Qu’est-ce que ces réunions, qu’est-ce que ces associations ont produit pour vous ?
Miloš Rejchrt : « Qu’est-ce qu’elles ont produit ? Elles nous ont libérés de notre sectarisme. »
L’histoire et l’action des mouvements indépendants pour la paix en Europe sont restées particulièrement en marge des médias durant les années 1980, notamment en France qui, relativement autonome dans le cadre de la Guerre froide et elle-même détentrice de la bombe atomique, avait quelque part intérêt au statu quo. Bernard Dreano :
« On n’avait aucun espace dans les médias, aucun. On avait beaucoup plus de contacts et d’ouverture auprès de l’armée française qu’auprès des journalistes. Ce qui explique pourquoi on a un peu oublié cette histoire. »
L’héritage des mouvements indépendants pour la paix
Au regard des objectifs que les mouvements indépendants pour la paix s’étaient donnés, s’ils n’ont finalement pas réussi à empêcher l’installation des missiles américains en Europe de l’Ouest à partir de novembre 1983, ils auront accompagné en profondeur le processus ayant mené à la victoire des sociétés civiles sur le totalitarisme en Europe de l’Est. Ces mouvements auront surtout contribué à l’émergence d’un modèle de conférence qui sert aujourd’hui de référence pour les réunions internationales. Bernard Dreano explique :
« Ce sont des « marchés », c’est-à-dire : on réunit des gens, on construit des conditions de débats et des échanges d’expériences, on crée de l’intelligence collective, mais on ne crée ni d’internationales, ni de partis, il n’y a pas de résolutions finales, ni de déclarations, on ne cherche pas à unifier la conférence, elle s’autogère et, s’il y a des retombées, ce sont les conséquences de la conférence, ce ne sont pas la conférence elle-même. Chacun y vient avec ses légumes et sort avec des recettes de soupes, mais il y a autant de recettes que d’ateliers. C’est le modèle qui va se développer avec des participations dix fois plus forte dans les forums sociaux mondiaux actuels, et en partie initiés physiquement par les mêmes personnes. »

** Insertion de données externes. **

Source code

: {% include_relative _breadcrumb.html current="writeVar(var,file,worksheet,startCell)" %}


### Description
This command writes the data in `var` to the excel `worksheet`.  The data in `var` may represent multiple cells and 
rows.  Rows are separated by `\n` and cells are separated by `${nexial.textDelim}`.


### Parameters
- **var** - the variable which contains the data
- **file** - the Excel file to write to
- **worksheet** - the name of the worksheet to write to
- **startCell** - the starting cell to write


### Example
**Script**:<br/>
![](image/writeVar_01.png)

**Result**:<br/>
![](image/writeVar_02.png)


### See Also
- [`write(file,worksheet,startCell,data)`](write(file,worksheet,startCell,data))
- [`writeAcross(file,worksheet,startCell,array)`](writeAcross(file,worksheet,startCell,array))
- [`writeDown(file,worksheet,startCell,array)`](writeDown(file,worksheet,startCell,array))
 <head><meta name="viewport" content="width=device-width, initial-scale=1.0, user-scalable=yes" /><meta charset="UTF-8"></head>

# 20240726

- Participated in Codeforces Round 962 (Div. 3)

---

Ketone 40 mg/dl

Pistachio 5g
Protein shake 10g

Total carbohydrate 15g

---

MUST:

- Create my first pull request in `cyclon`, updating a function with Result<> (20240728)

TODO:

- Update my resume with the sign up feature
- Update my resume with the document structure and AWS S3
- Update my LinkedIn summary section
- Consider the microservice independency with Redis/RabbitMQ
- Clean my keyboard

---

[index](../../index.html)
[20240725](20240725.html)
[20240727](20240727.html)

L’action des mouvements pacifistes européens s’estompèrent après la signature du Traité sur l’élimination des forces nucléaires à portée intermédiaire en 1987. Mais l’Assemblée européenne des citoyens, qui travaille pour la paix mais aussi plus largement pour la démocratie, les droits de l’homme, la justice sociale et l’intégration européenne, est toujours active à l’heure actuelle et présidée par Bernard Dreano. Pendant les années 1990, l’organisation s’occupe notamment de la question de la paix en ex-Yougoslavie, depuis Prague où le Comité tchèque pour la paix leur avait ouvert un bureau après la chute du communiste. Les héritiers de ce mouvement se trouvent encore aujourd’hui dans les Balkans et le Caucase.